Friday, 1 January 2021

A few points on human rights (especially current genocides)

One of the most egregious of abuses against human rights is war. Other abuses, including killing, rape, torture, destruction and other barbarities all are likely to occur, and on a wide scale. It is therefore, in my opinion, incumbent on all people who care about human rights to care about issues relating to war and peace - peace activism, as exemplified by SIPRI and Paul K Chappell, monitoring, as exemplified by ACLED and Airwars (and SIPRI), and prevention, as exemplified by the International Peace Institute, The Elders, and - albeit with flaws - the UN

One such organisation which could be said to fit into all three categories is the International Crisis Group, who have recently released their assessment of ten conflicts to watch in 2021 - see here

The article provides a good summary of the current situation, how that was reached, and key issues. Their regular releases during the year contain specific recommendations for all parties in a situation - recommendations framed for governments and leaders to be able to act on, should they so choose.

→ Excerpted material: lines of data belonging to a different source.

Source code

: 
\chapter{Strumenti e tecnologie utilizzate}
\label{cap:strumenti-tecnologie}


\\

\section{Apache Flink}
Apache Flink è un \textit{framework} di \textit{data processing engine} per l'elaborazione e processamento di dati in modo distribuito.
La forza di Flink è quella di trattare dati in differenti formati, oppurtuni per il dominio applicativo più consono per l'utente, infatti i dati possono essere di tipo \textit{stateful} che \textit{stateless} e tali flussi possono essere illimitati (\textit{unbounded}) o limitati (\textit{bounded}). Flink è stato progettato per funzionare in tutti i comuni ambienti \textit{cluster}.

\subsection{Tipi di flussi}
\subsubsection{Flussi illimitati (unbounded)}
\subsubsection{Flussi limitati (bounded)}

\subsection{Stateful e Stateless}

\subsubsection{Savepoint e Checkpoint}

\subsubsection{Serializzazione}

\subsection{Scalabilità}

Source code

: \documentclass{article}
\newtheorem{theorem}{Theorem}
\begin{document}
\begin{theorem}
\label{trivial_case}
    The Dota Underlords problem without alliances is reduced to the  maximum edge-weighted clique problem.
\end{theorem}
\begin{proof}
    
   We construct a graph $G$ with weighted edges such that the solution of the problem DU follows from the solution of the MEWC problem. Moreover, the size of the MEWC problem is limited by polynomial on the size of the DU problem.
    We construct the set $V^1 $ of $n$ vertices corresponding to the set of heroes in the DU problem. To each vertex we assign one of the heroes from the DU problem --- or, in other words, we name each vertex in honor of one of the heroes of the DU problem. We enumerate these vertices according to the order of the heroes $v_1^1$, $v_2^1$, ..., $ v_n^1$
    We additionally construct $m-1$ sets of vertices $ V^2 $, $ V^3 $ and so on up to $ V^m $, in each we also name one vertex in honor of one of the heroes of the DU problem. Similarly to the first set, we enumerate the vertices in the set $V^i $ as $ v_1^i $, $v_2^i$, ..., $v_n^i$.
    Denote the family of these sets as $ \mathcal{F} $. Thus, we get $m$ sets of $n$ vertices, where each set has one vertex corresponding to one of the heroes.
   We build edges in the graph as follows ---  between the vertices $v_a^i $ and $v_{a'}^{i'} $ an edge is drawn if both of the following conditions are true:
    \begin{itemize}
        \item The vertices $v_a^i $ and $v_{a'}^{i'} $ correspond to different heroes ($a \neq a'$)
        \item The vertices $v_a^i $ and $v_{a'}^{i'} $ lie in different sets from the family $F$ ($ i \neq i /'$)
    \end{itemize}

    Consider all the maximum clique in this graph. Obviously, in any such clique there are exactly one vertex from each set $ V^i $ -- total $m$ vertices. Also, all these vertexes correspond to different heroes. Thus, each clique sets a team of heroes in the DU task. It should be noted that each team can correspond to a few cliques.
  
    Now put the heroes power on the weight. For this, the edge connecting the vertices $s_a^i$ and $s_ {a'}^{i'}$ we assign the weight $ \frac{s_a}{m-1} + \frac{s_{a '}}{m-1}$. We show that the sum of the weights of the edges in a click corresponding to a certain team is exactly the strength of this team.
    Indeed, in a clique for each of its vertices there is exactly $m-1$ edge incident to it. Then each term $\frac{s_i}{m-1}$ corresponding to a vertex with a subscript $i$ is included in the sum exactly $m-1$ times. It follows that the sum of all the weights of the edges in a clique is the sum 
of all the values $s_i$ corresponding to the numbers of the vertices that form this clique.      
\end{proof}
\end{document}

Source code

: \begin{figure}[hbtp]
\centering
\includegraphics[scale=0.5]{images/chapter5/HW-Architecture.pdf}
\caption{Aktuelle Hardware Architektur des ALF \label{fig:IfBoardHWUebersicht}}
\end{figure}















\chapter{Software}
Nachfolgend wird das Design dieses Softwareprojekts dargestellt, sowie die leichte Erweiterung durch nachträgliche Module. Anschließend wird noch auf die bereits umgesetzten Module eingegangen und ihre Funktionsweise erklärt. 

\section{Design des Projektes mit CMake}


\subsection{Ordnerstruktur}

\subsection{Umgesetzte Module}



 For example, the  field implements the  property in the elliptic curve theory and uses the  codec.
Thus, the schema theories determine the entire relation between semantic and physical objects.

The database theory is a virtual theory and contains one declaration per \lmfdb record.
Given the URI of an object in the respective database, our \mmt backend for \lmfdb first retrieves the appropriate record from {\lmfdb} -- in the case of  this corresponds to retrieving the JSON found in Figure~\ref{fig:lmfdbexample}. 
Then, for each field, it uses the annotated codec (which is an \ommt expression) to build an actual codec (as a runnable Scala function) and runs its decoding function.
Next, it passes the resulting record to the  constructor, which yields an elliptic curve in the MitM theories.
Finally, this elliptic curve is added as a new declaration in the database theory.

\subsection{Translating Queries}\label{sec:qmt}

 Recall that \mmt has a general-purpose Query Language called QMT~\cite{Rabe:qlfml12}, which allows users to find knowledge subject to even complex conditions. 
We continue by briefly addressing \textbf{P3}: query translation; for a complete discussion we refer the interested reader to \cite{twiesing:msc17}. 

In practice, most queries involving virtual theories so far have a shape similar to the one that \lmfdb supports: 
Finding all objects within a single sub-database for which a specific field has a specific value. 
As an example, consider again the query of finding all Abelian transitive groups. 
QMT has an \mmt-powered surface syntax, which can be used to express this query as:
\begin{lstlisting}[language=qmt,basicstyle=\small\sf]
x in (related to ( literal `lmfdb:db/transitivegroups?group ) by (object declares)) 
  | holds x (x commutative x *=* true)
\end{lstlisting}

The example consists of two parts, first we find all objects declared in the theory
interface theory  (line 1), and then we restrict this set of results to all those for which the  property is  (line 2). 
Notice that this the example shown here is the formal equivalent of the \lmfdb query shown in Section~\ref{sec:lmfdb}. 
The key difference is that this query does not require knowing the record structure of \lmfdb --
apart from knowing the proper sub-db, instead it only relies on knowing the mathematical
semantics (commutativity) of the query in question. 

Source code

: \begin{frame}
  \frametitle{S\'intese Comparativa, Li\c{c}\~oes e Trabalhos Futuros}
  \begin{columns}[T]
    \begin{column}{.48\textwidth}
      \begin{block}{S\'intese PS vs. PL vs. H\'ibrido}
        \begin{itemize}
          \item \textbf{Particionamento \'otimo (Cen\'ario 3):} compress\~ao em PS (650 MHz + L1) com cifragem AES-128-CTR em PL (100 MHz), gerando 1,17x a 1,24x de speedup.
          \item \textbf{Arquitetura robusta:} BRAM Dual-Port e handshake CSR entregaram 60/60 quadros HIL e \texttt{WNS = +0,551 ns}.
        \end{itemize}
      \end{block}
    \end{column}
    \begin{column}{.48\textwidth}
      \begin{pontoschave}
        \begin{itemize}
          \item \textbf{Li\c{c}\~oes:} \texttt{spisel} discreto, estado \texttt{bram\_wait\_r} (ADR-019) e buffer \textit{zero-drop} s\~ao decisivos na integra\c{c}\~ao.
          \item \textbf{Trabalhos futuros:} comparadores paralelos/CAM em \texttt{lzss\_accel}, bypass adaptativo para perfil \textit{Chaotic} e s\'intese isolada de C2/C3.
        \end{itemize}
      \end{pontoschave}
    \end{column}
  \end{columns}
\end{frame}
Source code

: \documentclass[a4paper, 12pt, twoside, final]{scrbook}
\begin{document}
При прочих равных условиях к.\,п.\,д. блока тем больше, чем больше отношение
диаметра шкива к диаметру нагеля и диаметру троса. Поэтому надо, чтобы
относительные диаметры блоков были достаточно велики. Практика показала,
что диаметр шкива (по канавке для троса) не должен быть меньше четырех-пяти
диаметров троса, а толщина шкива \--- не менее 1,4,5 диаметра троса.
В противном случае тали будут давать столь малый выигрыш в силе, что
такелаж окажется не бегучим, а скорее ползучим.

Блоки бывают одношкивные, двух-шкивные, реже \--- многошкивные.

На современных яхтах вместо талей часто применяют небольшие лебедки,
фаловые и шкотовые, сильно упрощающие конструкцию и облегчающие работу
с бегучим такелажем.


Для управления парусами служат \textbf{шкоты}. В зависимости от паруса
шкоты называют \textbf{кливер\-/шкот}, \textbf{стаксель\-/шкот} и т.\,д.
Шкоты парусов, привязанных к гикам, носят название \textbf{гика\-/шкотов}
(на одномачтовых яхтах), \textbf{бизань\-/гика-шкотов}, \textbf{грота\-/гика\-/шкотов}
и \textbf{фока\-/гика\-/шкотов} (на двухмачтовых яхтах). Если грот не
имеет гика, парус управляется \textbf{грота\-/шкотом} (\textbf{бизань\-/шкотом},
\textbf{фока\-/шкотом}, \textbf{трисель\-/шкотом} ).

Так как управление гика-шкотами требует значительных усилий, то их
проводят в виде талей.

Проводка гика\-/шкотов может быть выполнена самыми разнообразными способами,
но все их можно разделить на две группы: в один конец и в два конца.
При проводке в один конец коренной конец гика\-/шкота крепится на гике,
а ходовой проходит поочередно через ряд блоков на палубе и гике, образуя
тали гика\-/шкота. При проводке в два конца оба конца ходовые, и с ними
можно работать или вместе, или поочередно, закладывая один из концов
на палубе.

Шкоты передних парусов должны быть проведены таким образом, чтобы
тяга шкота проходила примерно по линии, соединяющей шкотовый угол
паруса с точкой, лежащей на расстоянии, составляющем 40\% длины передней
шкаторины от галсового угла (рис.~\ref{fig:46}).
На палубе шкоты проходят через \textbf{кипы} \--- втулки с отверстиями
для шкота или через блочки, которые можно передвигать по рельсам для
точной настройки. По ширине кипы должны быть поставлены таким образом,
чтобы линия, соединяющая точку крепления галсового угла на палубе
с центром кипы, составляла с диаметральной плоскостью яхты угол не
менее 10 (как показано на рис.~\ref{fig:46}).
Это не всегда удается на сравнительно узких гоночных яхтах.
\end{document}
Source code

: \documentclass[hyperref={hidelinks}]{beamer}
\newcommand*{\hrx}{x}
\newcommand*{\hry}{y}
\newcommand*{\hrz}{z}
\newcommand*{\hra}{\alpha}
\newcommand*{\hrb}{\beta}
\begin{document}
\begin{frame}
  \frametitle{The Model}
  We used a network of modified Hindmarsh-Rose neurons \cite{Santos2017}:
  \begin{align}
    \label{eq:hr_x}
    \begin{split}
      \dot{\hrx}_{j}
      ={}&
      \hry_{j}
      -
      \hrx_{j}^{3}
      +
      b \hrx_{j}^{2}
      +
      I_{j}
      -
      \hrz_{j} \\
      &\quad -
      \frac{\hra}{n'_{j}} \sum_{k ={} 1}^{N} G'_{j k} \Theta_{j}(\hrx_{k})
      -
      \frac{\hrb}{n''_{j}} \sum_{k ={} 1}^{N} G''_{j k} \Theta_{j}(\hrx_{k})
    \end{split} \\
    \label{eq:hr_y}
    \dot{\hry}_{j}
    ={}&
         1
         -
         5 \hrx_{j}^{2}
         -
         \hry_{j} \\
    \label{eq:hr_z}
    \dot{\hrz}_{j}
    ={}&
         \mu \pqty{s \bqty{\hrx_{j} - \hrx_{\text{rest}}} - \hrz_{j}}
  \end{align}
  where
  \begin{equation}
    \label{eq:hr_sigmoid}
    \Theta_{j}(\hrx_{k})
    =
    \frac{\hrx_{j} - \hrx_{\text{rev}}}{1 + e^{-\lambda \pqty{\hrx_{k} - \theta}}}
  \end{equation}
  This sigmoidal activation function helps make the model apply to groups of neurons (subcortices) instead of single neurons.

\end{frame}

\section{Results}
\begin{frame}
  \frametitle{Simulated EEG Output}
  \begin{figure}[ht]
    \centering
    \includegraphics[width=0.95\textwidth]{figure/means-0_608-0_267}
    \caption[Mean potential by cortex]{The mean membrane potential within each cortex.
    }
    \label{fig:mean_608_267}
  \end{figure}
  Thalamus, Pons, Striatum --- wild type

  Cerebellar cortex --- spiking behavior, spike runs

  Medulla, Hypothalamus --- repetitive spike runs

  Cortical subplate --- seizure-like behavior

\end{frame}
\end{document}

(The conflicts are Afghanistan, Ethiopia, the Sahel, Yemen, Venezuela, Somalia, Libya, Iran-USA, Russia-Turkey, and climate change.)

Moving slightly away from war, to crimes that also encompass horrific abuses committed on individuals, but to a scale that is egregious, we come to genocide and crimes against humanity

In my opinion, the actions of China in Tibet meet the definition of genocide. 

From the Genocide  Convention (Article II)

In the present Convention, genocide means any of the following acts committed with intent to destroy, in whole or in part, a national, ethnical, racial or religious group, as such:
(a)    Killing members of the group;
(b)    Causing serious bodily or mental harm to members of the group;
(c)    Deliberately inflicting on the group conditions of life calculated to bring about its physical destruction in whole or in part;
(d)    Imposing measures intended to prevent births within the group;
(e)    Forcibly transferring children of the group to another group.
The first issue to consider is that of motivation. 

The CCP has a long history of religious discrimination with policies against religion included in official documentation  (see here, here, and here) - all with, mind you, a touch of hypocrisy (see here and here).

After China's violent invasion of Tibet, China's abuses in Tibet have included deliberate suppression of religion, deprivation of life, disappearances, torture, poor prison conditions, arbitrary arrest and detention, denial of fair public trial, denial of freedom of speech, political and religious repression, forced abortions, sterilisation, and infanticide.

In other words: 

  • the motivation is proven by official documents, at least as far a religion goes, which was a key aspect of Tibetan culture before 1959; 
  • the acts cover items (a), (b), (c), and (d) of Article II of the convention. 

I consider it likely proof exists of the CCP's motivation of destruction with regard to the other acts - perhaps most notably by the large scale movement of Han Chinese into Tibet, but proving that may be difficult. For more on this, see here (on the cultural genocide), here, here (which has a useful reminder of the abuses in China), and here.

More recently, there has been concern over China's actions against the Uyghur, particularly in the western province of Xinjiang.

The trigger for me writing this part of this post was an article in "The Economist" titled "The persecution of the Uyghurs is a crime against humanity"

In actuality, those actions have already been categorised as a genocide by some - the actions include forced sterilisation (Genocide Convention Article II (d) ), for instance, as well as other abuses. The anti-religion aspect reflects the anti-Tibetan Buddhism aspects of the China's actions in Tibet, and this article includes the following: 

One factor that predicts whether a genocide will occur is whether it already happened in a place once, or if the same perpetrators carried out a genocide somewhere else and then used their playbook in a second place.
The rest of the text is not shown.